Diving instructor Tim Ferguson, whose home north of Lahaina is safe, was delighted to learn of a friend who managed to flee the flames with their family, including a 2-week-old baby, a 3-year-old and their two dogs. . They lost their home but were still safe.
He thinks it would be better for the authorities to release the list of missing people the way Paradise did, but says that list may be restricted for now because mobile service is still vulnerable in Lahaina. Everyone uses their mobile phones to communicate, he said.
“There are a lot of people who won’t have that end. I don’t know how we can get through that,” Ferguson said.
The situation in Maui is still evolving rapidly, but those who have experienced similar tragedies and have never known the fate of their loved ones are also following the news and hurting the victims and their families. .
Nearly 22 years later, nearly 1,100 victims of the 9/11 terrorist attacks, which killed nearly 3,000 people, have yet to be identified.

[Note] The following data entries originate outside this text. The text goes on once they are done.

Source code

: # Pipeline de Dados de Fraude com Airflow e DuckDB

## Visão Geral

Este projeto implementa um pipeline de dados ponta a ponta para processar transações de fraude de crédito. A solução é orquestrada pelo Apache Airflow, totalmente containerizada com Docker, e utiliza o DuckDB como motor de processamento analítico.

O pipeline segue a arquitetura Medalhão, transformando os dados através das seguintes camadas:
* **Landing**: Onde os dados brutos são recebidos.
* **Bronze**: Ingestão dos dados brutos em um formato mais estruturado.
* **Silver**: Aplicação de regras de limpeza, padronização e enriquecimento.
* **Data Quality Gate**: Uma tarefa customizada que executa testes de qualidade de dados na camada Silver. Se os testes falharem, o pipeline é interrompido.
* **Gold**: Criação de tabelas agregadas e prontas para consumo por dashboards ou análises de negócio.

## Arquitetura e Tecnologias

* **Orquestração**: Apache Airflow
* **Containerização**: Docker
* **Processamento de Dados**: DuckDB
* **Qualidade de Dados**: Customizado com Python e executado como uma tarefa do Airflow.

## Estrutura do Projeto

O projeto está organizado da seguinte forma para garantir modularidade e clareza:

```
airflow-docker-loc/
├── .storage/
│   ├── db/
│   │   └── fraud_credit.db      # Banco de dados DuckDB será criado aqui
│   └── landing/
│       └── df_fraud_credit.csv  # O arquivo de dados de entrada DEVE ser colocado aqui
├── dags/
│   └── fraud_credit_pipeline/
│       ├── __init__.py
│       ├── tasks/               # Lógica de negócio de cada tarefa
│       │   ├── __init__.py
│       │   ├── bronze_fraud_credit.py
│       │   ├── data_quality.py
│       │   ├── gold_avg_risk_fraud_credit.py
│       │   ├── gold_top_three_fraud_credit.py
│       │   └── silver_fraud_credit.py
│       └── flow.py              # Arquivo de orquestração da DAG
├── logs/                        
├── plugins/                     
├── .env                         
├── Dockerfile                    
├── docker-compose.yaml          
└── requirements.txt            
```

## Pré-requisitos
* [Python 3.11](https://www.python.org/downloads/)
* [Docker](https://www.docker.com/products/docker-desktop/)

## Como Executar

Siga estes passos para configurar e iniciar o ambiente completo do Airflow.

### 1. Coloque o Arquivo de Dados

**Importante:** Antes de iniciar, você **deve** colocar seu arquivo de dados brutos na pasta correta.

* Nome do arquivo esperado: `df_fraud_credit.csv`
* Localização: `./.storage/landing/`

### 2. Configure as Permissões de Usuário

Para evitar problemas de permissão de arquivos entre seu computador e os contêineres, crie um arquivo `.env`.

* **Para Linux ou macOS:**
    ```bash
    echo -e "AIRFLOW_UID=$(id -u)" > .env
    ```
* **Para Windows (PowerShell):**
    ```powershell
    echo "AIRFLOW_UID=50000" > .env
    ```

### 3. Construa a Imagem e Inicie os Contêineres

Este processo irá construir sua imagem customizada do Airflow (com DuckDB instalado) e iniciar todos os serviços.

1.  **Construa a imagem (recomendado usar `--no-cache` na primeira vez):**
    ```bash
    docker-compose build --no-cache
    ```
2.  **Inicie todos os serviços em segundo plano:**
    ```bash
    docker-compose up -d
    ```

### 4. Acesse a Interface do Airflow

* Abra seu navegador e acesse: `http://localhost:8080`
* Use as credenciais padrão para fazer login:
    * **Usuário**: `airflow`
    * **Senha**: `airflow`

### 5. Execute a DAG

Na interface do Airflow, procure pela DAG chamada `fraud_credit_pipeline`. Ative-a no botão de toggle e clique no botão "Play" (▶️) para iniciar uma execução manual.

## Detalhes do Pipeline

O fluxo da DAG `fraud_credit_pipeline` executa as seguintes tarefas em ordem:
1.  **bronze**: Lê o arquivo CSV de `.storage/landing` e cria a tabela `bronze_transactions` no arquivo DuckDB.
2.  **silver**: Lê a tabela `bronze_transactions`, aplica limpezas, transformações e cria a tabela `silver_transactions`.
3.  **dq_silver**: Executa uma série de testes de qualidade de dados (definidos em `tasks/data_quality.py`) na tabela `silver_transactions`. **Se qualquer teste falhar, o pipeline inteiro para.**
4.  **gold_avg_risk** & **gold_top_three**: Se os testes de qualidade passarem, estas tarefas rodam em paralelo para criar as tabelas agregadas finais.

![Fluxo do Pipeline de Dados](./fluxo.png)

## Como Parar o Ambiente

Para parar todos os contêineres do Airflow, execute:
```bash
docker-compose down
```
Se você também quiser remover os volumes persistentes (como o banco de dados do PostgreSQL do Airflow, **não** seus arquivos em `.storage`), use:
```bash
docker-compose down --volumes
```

Joseph Giaccone’s family was initially keen to find any physical traces of the 43-year-old chief financial officer, who works at the North Tower of the World Trade Center, his brother James Giaccone recalls. But over time, he began to focus on his brother’s flourishing manly memories instead.
If his remains are identified and given to his family now, “it will only reinforce the horror his body endured that day, and it will leave wounds that I don’t think I want to open it,” Giaccone said Monday as he visited the home. 9/11 Memorial Square in New York.
“So I’m fine with the current situation.”
Rush reports from Portland, Oregon and Kelleher reports from Honolulu. Associated Press writers Jennifer Peltz in New York and Janie Har in San Francisco contributed.